#### [REQUIRED ACTION]
Nothing but the pictures should be dropped when the records are transcribed word for word.

[Saved data entries]
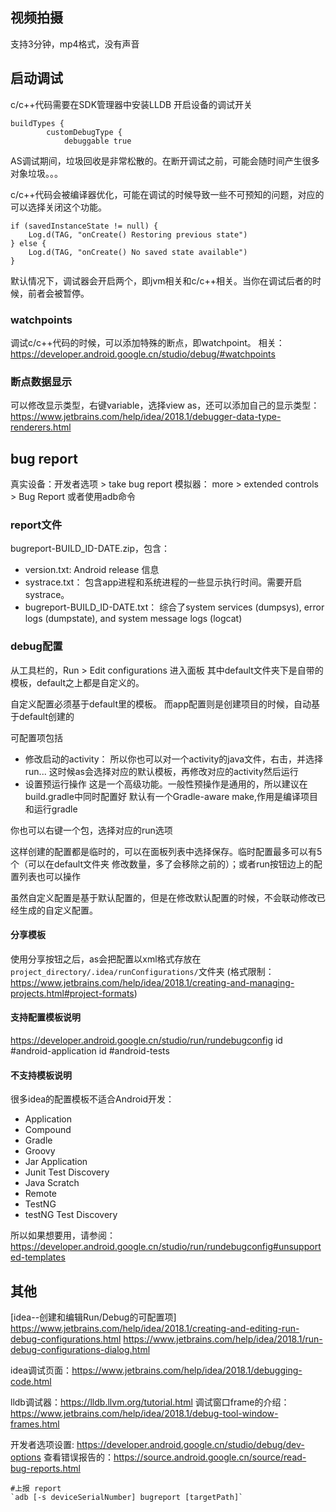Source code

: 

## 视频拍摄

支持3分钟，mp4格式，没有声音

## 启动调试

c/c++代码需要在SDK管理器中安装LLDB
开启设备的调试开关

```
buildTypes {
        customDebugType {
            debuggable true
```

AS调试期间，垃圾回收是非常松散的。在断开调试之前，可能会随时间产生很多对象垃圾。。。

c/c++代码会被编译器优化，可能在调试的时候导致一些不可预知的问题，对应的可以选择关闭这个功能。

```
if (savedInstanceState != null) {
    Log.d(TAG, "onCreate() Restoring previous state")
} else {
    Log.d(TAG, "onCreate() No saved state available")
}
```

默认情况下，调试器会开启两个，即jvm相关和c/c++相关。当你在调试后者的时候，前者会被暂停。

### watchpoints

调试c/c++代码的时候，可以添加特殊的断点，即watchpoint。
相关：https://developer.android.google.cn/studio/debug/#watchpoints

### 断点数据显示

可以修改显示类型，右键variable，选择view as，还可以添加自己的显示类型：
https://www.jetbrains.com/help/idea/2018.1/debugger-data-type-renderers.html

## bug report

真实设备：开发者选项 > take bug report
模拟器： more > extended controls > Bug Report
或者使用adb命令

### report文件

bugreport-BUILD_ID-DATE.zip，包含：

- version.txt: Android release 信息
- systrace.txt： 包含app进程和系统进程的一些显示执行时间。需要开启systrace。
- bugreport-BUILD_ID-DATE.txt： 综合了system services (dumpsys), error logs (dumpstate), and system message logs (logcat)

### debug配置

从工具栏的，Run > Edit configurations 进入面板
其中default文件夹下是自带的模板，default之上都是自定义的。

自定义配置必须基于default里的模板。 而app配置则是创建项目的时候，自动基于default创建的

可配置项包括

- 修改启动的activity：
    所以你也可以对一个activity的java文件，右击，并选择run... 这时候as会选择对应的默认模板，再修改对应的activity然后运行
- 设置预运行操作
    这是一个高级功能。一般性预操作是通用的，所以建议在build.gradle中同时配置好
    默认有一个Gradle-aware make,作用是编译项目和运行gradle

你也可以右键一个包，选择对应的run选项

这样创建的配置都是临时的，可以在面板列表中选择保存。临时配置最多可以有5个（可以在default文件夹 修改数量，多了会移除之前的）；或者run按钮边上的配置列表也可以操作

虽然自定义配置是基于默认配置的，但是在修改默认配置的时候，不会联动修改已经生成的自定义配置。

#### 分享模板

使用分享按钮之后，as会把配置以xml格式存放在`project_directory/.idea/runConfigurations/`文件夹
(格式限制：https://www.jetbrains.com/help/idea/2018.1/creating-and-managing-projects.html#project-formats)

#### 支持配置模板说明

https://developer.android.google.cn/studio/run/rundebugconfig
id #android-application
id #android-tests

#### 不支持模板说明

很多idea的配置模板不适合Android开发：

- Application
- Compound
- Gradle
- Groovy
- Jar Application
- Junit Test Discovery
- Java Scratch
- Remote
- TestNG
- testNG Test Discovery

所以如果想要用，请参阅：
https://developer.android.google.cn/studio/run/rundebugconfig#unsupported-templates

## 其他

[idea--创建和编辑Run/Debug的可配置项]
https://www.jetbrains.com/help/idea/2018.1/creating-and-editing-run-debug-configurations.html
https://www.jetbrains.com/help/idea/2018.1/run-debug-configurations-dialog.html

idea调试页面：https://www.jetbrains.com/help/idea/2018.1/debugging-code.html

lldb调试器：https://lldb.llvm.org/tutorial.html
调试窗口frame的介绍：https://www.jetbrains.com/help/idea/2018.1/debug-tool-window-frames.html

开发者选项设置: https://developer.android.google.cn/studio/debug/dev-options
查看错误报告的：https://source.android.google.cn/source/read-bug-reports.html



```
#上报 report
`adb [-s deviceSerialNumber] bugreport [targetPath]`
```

#### [ANSWER TO THE EXERCISE]
Source code

: 

## 视频拍摄

支持3分钟，mp4格式，没有声音

## 启动调试

c/c++代码需要在SDK管理器中安装LLDB
开启设备的调试开关

```
buildTypes {
        customDebugType {
            debuggable true
```

AS调试期间，垃圾回收是非常松散的。在断开调试之前，可能会随时间产生很多对象垃圾。。。

c/c++代码会被编译器优化，可能在调试的时候导致一些不可预知的问题，对应的可以选择关闭这个功能。

```
if (savedInstanceState != null) {
    Log.d(TAG, "onCreate() Restoring previous state")
} else {
    Log.d(TAG, "onCreate() No saved state available")
}
```

默认情况下，调试器会开启两个，即jvm相关和c/c++相关。当你在调试后者的时候，前者会被暂停。

### watchpoints

调试c/c++代码的时候，可以添加特殊的断点，即watchpoint。
相关：https://developer.android.google.cn/studio/debug/#watchpoints

### 断点数据显示

可以修改显示类型，右键variable，选择view as，还可以添加自己的显示类型：
https://www.jetbrains.com/help/idea/2018.1/debugger-data-type-renderers.html

## bug report

真实设备：开发者选项 > take bug report
模拟器： more > extended controls > Bug Report
或者使用adb命令

### report文件

bugreport-BUILD_ID-DATE.zip，包含：

- version.txt: Android release 信息
- systrace.txt： 包含app进程和系统进程的一些显示执行时间。需要开启systrace。
- bugreport-BUILD_ID-DATE.txt： 综合了system services (dumpsys), error logs (dumpstate), and system message logs (logcat)

### debug配置

从工具栏的，Run > Edit configurations 进入面板
其中default文件夹下是自带的模板，default之上都是自定义的。

自定义配置必须基于default里的模板。 而app配置则是创建项目的时候，自动基于default创建的

可配置项包括

- 修改启动的activity：
    所以你也可以对一个activity的java文件，右击，并选择run... 这时候as会选择对应的默认模板，再修改对应的activity然后运行
- 设置预运行操作
    这是一个高级功能。一般性预操作是通用的，所以建议在build.gradle中同时配置好
    默认有一个Gradle-aware make,作用是编译项目和运行gradle

你也可以右键一个包，选择对应的run选项

这样创建的配置都是临时的，可以在面板列表中选择保存。临时配置最多可以有5个（可以在default文件夹 修改数量，多了会移除之前的）；或者run按钮边上的配置列表也可以操作

虽然自定义配置是基于默认配置的，但是在修改默认配置的时候，不会联动修改已经生成的自定义配置。

#### 分享模板

使用分享按钮之后，as会把配置以xml格式存放在`project_directory/.idea/runConfigurations/`文件夹
(格式限制：https://www.jetbrains.com/help/idea/2018.1/creating-and-managing-projects.html#project-formats)

#### 支持配置模板说明

https://developer.android.google.cn/studio/run/rundebugconfig
id #android-application
id #android-tests

#### 不支持模板说明

很多idea的配置模板不适合Android开发：

- Application
- Compound
- Gradle
- Groovy
- Jar Application
- Junit Test Discovery
- Java Scratch
- Remote
- TestNG
- testNG Test Discovery

所以如果想要用，请参阅：
https://developer.android.google.cn/studio/run/rundebugconfig#unsupported-templates

## 其他

[idea--创建和编辑Run/Debug的可配置项]
https://www.jetbrains.com/help/idea/2018.1/creating-and-editing-run-debug-configurations.html
https://www.jetbrains.com/help/idea/2018.1/run-debug-configurations-dialog.html

idea调试页面：https://www.jetbrains.com/help/idea/2018.1/debugging-code.html

lldb调试器：https://lldb.llvm.org/tutorial.html
调试窗口frame的介绍：https://www.jetbrains.com/help/idea/2018.1/debug-tool-window-frames.html

开发者选项设置: https://developer.android.google.cn/studio/debug/dev-options
查看错误报告的：https://source.android.google.cn/source/read-bug-reports.html



```
#上报 report
`adb [-s deviceSerialNumber] bugreport [targetPath]`
```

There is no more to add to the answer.